Join Southwest Seminars and anthropologist Dr. John Ware and Dr. Joe Suina for an active tour to remote sites in the remarkable Bears Ears National Monument. A rare opportunity to walk with respect among ancestral sites, great houses, granaries, kivas, towers, painted walls, gathering places, shrines and rock art, untethered by paved pathways and chained fences to marvel about those who created such beauty. Bears Ears National Monument is a vast region of rugged mesa and canyon country in southeastern Utah and contains over 100,000 archaeological sites—containing the ancestral footprints of diverse Puebloan, Paiute, Ute, and Navajo peoples. Much of the significance of these fragile cultural resources relates to the region’s geographic isolation. The cultural landscape of the Bears Ears region figures prominently in the histories and oral traditions of many indigenous Southwestern peoples, and supporters are challenged to preserve and protect their heritage. Join us to learn about the cultural connections between modern Native Peoples and these sacred places now held in tribal songs and stories. Learn about the earliest pre-ceramic farmers of the northern Southwest, the distinctive red ware pottery manufactured in southeastern Utah and traded throughout the greater Southwest, the many historical connections between Bears Ears and Chaco Canyon ritual traditions, and the depopulation and migration of Ancestral Puebloans in the second half of the thirteenth century.
JOESPH H. SUINA (Cochiti Pueblo,) is Professor Emeritus of Education, University of New Mexico and former Director of the Institute for American Indian Education. He has devoted much of his career to assessing student learning and developing training programs for educators who teach American Indian students. Former Governor and Tribal Council, member, he is also President and Chief Executive Officer of the Cochiti Community Development Corporation and Chair of the Cochiti Language Revival Committee.
JOHN A. WAREJohn Ware is a former director of the Laboratory of Anthropology/Museum of Indian Arts and Culture in Santa Fe and Executive Director of the Amerind Foundation in Dragoon, Arizona. The author of “A Pueblo Social History: Kinship, Sodality, and Community in the northern Southwest (SAR Press, 2014), Dr. Ware’s recent research focuses on the evolution of Pueblo Indian social, ceremonial, and political organization.

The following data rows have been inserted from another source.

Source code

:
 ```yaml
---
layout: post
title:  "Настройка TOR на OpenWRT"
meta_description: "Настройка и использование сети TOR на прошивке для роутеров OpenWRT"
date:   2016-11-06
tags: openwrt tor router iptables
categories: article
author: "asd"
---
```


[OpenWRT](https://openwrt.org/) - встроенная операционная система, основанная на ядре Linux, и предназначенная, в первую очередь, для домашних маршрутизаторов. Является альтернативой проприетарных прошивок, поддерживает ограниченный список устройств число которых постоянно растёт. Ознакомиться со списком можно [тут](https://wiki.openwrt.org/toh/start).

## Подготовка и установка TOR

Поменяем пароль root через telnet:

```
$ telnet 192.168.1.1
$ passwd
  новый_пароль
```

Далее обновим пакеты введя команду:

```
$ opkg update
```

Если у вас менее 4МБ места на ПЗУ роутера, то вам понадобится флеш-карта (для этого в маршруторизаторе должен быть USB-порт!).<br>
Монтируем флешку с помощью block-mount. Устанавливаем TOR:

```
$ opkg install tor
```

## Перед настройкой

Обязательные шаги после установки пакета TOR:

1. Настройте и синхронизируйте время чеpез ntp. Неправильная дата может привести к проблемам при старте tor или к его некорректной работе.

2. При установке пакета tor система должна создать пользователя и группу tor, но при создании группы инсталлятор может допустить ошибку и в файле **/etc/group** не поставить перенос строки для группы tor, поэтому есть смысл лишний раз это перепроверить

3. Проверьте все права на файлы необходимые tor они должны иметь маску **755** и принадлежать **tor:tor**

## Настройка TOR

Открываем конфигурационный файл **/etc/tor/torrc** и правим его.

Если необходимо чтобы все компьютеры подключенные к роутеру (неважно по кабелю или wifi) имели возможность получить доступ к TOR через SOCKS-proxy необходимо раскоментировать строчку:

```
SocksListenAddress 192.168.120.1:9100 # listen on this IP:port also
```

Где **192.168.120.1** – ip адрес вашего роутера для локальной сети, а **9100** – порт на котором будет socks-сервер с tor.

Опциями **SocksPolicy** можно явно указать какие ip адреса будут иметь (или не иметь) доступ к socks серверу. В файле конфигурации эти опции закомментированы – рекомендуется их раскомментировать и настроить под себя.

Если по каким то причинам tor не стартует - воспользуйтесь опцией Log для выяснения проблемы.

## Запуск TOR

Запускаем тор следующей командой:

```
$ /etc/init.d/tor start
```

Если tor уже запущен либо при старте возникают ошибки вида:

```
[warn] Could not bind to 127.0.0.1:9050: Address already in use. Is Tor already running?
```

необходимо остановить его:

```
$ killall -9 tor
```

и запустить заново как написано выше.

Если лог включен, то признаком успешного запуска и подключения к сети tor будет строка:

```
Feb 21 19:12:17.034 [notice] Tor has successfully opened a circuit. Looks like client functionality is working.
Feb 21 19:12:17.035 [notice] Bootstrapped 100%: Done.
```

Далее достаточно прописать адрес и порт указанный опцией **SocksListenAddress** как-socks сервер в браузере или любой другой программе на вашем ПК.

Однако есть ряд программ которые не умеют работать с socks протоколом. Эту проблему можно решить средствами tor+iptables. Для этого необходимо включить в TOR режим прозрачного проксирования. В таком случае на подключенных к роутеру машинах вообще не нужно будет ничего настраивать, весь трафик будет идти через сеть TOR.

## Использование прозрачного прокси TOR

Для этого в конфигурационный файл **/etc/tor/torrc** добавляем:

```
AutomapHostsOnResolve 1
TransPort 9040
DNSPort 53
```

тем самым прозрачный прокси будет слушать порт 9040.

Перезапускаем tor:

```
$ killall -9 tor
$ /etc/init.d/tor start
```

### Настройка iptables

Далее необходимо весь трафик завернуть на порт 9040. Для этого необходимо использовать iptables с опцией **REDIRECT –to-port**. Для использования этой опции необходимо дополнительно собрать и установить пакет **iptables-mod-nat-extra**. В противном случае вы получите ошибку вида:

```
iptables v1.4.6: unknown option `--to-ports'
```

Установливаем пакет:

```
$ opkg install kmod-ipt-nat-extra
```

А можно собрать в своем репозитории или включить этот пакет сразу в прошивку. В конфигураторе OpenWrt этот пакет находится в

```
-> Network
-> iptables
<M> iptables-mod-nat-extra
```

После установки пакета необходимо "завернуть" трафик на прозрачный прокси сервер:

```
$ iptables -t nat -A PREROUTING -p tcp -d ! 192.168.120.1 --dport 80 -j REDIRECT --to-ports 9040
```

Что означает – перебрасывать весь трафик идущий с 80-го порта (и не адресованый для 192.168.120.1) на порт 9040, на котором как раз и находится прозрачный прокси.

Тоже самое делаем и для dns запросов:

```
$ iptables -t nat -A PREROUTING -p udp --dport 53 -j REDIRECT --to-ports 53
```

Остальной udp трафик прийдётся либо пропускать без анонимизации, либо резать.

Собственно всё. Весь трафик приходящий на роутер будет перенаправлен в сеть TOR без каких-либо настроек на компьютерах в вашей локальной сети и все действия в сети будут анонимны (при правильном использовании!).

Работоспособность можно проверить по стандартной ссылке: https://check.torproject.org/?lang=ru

TRIP DESCRIPTION: Learn about the history and the archaeology of the region and its cultural connections to modern Native American communities using Archaeology and Native American cultural understandings to inform the other. The trip begins on Sunday, October 1 at Edge of the Cedars State Park Museum in Blanding, Utah, where a personal tour sets the stage for the week to come as we learn about ancient textiles, sandals, vessels and tools used for ritual ceremony and everyday life. We continue to our hotel in Bluff, Utah, our comfortable lodging for the next week. We spend the next five days immersed in ancient times on Cedar Mesa while hiking some of the best “off-the-beaten-path” backcountry spots while we learn about ancestral sites, petroglyphs and pictographs left by Ancestral Puebloans. We have 5 days hiking to some of the most celebrated sites including: Moon House, Citadel, Procession Panel, Monarch Cave, and Target, one of the oldest known cliff dwellings and whose rock art depicts special types of sandals and a winter solstice calendar. We also visit Arch Canyon Overlook, and Cave Towers as well as additional sites such as Fallen Roof, Wolfman Panel, and perhaps Bluff Great House or Salvation Knoll as time and interest allow. You return to Santa Fe after breakfast on Saturday,
DETAILS: Beautiful Bluff Dwelling Resort is our lodging for 6 nights. Designed to blend into the red rock landscape and inspired by classic Pueblo dwellings this innovative resort is the perfect spot for talks with Joe and John and will be a welcome retreat after active days hiking. Wild Rivers Expeditions are our outfitters for the trip, trained and experienced guides who will be driving our 4×4 vans and providing a helping hand over and around rocks. Meals are included, most often hotel breakfasts, picnic lunches during hikes, and dinners in a mix of casual or hip restaurant, and a sunset cook-out on Muley Point with its spectacular views of the Goosenecks of the San Juan River and Monument Valley just beyond. Participants must be in good health and able to hike up to 5 miles a day over rugged terrain and un-established trails with some altitude gain or loss, be mobile, stable and comfortable with rock scrambling, and definitely not afraid of heights. Your Cedar Mesa sites are located off dirt roads and usually include a bit of bouncing around in 4×4 vans driven by our outfitters to access the trailheads. A leisurely pace allows our study leaders to tell their story while viewing some of the most dramatic sites in Bears Ears.
Includes: 6 days activities and 6 nights lodging at Bluff Dwelling. Resort. Land expedition guides, 4×4 vans with drivers for transfer to the sites, 3 meals a day, as yummy as we can find, Study Leader honoraria, guide gratuities, admissions, special permits and fee for our services.
$3500 Double Occupancy $4100 Single Occupancy.